From the account of “The Travels of Peter Mundy” in 1637, during his visit to an Ikkeri court to meet King Veerabhadra Nayaka of Keladi, he described a peculiar tradition that unfolds when individuals seek favor from their kings. Unlike conventional expressions, this tradition involves a welcoming shower of rain, providing relief from the scorching heat of this country in the mid-summer of south India.
A mussuck, a traditional container typically made from animal skin, serves as the vessel through which this magical rainfall is orchestrated. The process involves a skilled artisan manipulating the mussuck to release water in a controlled and artful manner.

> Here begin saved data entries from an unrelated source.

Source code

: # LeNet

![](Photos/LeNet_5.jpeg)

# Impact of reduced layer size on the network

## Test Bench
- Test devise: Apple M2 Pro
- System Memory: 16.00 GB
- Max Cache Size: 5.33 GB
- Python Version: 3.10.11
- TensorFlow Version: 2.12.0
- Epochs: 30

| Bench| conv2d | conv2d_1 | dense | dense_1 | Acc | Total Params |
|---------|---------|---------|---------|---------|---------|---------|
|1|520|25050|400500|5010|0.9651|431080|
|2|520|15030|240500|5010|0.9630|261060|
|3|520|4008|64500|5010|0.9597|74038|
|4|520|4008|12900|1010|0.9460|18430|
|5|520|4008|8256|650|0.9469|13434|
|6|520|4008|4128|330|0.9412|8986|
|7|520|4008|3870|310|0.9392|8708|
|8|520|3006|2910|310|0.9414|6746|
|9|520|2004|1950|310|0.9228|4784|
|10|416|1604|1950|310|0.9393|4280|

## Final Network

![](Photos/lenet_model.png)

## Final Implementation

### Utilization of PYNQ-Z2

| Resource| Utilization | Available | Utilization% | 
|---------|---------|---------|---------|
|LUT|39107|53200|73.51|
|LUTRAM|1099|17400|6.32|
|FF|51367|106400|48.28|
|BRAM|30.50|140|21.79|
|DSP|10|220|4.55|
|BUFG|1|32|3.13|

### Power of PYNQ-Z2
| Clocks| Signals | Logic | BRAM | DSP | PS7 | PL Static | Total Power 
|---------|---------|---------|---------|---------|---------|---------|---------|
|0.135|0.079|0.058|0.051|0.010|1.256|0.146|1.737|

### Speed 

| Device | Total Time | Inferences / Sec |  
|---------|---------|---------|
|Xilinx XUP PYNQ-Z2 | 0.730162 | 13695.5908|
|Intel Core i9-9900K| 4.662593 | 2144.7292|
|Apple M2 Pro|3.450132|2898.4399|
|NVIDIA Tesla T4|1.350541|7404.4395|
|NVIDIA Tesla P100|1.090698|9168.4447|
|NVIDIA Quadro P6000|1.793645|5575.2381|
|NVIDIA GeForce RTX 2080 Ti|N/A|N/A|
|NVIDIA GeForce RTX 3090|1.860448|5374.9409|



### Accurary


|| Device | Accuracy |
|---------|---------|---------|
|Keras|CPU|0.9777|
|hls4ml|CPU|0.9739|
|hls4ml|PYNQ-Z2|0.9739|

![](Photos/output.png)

In ancient times, the mussuck was used to carry portable drinking water and also to feed water to the plants.
“The Travels of Peter Mundy 1636-1637 AD Volume II Pg no 87
“At our Comming away came Divers of the Kings officers and servants to Demaund some gratuity, as is the Custom in these Countries When any receave any Favours From the[i]r Kings, lords or Masters, and are importunate and will hardly bee denied ; among the rest one who sometymes attendeth aboutt the King, carrying a skynne full of water which hee letts goe through a smalle pipe on his Fingers, which by him beeing squeezed or compressed, issues with a greatt Force, and striking against the Naile of his thumb or Finger is by thatt Meanes soe Dispersed thatt it resembles a Mist or a smalle shower of Raine, hardly to bee Discerned, butt the Moisure and coolenesse is easily Felt, soe thatt his Majesty May call for raine and have it at his pleasure, which is most likely in tyme of heats”
Peter Mundy, was a 17th-century British Merchant trader, traveler, and writer.